26.9.12

Adiar a felicidade

[...]
- Como você está?
- rs, com ressaca de um filme que me confrontou bastante...irônia é que justo você me perguntar como eu tô agora...
- Que filme?
     irônia, porque?
- Posso não responder? pensei alto e nem devia ter falado. :$ O filme é 'One Day (Um dia)', já assistiu?

[...]





Bobiinha, #ParaTudo!, conversa de bate-papo à parte, o que ficou na cabeça da menina da situação acima foi a falta de coragem para, mesmo depois de assistir o filme, não aproveitar a lição ou mesmo utilizá-lo como oportunidade para adiantar a chance de ser feliz uma vez que o destino conspirou para que justo sua paixãozinha puxasse conversa...

Não sei quantos já assistiram, mas os que já se deliciaram no filme de 2009, obra de David Nicholls, uma produção toda fofa, bem retrôzinha, agradável de ver o trabalho de Anne Hathaway (Emma) e do Jim Sturgees (Dexter), sabe o quão poderoso ele pode ser no debate de amores calados ou mesmo adiados.
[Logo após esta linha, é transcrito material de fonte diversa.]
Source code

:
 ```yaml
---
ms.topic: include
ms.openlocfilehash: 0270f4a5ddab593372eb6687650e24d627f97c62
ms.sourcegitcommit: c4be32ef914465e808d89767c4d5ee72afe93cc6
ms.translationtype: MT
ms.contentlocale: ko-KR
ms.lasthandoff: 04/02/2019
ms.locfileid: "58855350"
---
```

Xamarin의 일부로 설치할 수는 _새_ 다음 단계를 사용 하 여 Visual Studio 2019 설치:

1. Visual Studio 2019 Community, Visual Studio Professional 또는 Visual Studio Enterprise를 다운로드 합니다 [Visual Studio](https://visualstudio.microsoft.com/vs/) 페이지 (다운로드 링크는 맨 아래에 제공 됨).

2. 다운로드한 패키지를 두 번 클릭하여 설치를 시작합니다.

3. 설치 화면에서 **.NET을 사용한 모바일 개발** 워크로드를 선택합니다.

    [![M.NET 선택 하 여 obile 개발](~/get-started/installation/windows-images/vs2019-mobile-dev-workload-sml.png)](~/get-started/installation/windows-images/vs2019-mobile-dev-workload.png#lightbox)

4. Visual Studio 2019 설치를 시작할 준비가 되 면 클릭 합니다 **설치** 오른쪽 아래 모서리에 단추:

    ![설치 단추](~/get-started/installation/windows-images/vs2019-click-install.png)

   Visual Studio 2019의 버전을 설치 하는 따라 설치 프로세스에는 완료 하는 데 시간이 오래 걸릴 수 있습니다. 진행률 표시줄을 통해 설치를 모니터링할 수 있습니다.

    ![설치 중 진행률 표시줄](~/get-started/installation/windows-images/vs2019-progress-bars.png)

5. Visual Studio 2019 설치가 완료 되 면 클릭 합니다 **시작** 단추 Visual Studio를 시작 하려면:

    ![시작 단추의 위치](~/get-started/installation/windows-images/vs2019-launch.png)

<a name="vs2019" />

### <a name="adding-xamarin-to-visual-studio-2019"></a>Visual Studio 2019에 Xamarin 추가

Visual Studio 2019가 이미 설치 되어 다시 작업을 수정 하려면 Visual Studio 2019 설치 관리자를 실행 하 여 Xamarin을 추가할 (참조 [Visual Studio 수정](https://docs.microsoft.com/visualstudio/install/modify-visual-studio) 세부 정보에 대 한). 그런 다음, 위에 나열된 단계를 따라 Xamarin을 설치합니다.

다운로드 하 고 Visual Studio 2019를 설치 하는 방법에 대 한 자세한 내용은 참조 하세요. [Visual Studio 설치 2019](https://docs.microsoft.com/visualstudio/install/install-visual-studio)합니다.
As vezes deixamos para depois, aceitamos pequenos empecilhos, aceitamos interferências, deixamos o tempo passar, anos... e quando nos reencontramos, ainda com a possibilidade de não acontecer, pode não ser tarde, mas durar pouco.

Eu acredito muito que devemos correr riscos a fim de fazer permanecer o mais próximo possível em nossas vidas àqueles que fazem dela mais feliz, que conseguem nos transformar para melhor sem ao menos exigir isso, aquelas que fazem o coração listar motivos para querer encontrar muito mais que uma vez por ano... acredito no valor imensurável e insubstituível dessas pessoas.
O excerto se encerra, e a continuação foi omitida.